#ident	"@(#)ETC:$Name$:$Id$"
#
#       hosts.allow - tcp_wrappers / libwrap.a control
#
# WARNING:  this example permits the private network 192.168.1.0!
#
# First match wins.  See also /etc/hosts.deny, if it exists.
#
# See also both hosts_access(5) and hosts_options(5).
#
rpcbind:PARANOID:DENY
rpcbind:127.0.0.1, 192.168.1.0/255.255.255.0 10.0.1.0/255.255.255.0 :ALLOW
rpcbind:ALL:DENY
#
snmpd:PARANOID:DENY
snmpd:127.0.0.1, 192.168.1.0/255.255.255.0 10.0.1.0/255.255.255.0 :ALLOW
snmpd:ALL:DENY
#
tftpd:PARANOID:DENY
tftpd:192.168.1.0/255.255.255.0 10.0.1.0/255.255.255.0 :ALLOW
tftpd:ALL:spawn ((echo "%s[%p] refused connection from %c\n\n"; /usr/bin/finger -l @%h) | /usr/bin/Mail -s "tftp attempt" staff) &:severity auth.notice:DENY
tftpd:ALL:DENY
#
# NOTE: these are not needed with the new fingerd
#fingerd:PARANOID:rfc931:banners /etc/banners-deny:DENY
#fingerd:ALL:banners /etc/banners:ALLOW
#
ftpd:PARANOID:rfc931:banners /etc/banners-deny:DENY
ftpd:ALL:rfc931:banners /etc/banners:ALLOW
#
rlogind:PARANOID:rfc931:banners /etc/banners-deny:DENY
rlogind:127.0.0.1, 192.168.1.0/255.255.255.0 10.0.1.0/255.255.255.0 :rfc931:banners /etc/banners:ALLOW
rlogind:ALL:DENY
#
# NOTE: the 'paranoid' check is not needed if you use "rshd -a"

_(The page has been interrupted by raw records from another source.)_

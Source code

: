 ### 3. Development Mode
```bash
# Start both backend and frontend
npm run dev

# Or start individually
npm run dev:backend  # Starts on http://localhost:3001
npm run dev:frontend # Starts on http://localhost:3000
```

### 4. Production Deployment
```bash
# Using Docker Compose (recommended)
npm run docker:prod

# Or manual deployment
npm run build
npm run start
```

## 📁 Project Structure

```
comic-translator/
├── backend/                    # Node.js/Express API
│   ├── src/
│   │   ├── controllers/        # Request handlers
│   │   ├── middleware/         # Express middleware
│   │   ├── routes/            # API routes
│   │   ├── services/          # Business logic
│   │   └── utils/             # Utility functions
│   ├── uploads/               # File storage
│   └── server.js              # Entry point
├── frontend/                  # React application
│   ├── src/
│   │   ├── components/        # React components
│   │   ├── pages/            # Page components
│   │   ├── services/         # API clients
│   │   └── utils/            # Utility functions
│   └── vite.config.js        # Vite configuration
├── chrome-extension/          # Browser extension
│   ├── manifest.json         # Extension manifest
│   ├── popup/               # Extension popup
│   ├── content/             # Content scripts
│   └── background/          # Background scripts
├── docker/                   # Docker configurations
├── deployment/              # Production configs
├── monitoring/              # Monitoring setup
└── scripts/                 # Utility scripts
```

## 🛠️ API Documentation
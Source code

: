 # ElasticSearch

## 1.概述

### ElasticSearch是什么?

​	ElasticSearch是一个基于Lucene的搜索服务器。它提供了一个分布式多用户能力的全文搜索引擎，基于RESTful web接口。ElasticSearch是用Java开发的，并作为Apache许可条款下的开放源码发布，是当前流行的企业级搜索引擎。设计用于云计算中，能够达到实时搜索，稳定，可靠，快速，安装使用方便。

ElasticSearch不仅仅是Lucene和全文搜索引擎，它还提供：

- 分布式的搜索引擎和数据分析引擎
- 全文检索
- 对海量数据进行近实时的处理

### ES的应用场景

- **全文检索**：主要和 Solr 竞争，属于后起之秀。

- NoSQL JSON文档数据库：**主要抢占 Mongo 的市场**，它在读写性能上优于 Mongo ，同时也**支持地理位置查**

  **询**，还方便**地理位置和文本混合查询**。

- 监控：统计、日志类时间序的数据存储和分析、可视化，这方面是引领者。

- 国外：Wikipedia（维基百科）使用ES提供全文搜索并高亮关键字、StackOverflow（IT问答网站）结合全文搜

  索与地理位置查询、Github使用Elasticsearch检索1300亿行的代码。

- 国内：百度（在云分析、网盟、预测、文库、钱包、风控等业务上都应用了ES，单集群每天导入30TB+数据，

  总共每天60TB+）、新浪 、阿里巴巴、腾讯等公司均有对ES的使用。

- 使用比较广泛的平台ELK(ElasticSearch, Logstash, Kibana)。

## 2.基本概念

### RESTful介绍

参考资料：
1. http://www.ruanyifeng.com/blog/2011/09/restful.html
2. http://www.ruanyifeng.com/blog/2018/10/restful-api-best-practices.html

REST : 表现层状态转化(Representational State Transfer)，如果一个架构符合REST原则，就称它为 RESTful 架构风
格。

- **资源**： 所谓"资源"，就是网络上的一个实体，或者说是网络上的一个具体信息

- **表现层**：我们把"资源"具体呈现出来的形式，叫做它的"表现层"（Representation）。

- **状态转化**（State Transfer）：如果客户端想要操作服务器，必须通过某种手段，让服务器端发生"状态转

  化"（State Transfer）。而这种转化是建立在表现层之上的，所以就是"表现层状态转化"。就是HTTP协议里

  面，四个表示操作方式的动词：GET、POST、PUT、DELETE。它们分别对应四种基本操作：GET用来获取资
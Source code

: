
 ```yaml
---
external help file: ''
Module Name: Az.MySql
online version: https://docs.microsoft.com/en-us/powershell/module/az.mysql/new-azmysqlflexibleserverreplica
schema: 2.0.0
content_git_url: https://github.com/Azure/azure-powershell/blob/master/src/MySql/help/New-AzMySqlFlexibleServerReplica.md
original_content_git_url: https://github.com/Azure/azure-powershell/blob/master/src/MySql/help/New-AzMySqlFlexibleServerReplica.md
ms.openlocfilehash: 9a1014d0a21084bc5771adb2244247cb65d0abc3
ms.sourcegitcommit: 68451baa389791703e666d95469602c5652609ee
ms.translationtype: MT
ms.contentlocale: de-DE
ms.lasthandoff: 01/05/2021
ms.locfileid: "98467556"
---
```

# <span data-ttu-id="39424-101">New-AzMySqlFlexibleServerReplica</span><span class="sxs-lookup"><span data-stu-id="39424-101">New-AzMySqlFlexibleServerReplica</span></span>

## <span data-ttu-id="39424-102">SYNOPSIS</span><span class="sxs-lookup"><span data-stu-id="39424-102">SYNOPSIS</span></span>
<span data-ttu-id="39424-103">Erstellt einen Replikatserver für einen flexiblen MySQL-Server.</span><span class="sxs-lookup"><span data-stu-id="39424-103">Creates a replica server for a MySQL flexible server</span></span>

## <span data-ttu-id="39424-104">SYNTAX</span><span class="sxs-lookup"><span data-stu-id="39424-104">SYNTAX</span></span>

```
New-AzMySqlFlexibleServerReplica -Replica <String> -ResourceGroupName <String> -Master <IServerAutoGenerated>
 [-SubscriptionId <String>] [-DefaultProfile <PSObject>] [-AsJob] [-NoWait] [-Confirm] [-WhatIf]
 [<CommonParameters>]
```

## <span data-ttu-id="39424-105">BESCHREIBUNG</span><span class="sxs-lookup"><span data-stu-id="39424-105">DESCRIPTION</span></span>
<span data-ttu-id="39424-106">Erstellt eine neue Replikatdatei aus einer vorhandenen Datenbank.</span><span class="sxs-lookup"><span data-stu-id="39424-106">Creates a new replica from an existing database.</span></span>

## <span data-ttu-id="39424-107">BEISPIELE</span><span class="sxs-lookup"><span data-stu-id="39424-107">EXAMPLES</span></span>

#rshd:PARANOID:rfc931:DENY
rshd:127.0.0.1, 192.168.1.0/255.255.255.0 10.0.1.0/255.255.255.0 :rfc931:ALLOW
rshd:ALL:DENY
#
telnetd:PARANOID:rfc931:banners /etc/banners-deny:DENY
telnetd:127.0.0.1, 192.168.1.0/255.255.255.0 10.0.1.0/255.255.255.0 :rfc931:banners /etc/banners:ALLOW
telnetd:ALL:DENY
#
sshd:ALL:ALLOW
#
# paranoid match for everything else
#
#ALL:ALL:banners /etc/banners-deny:DENY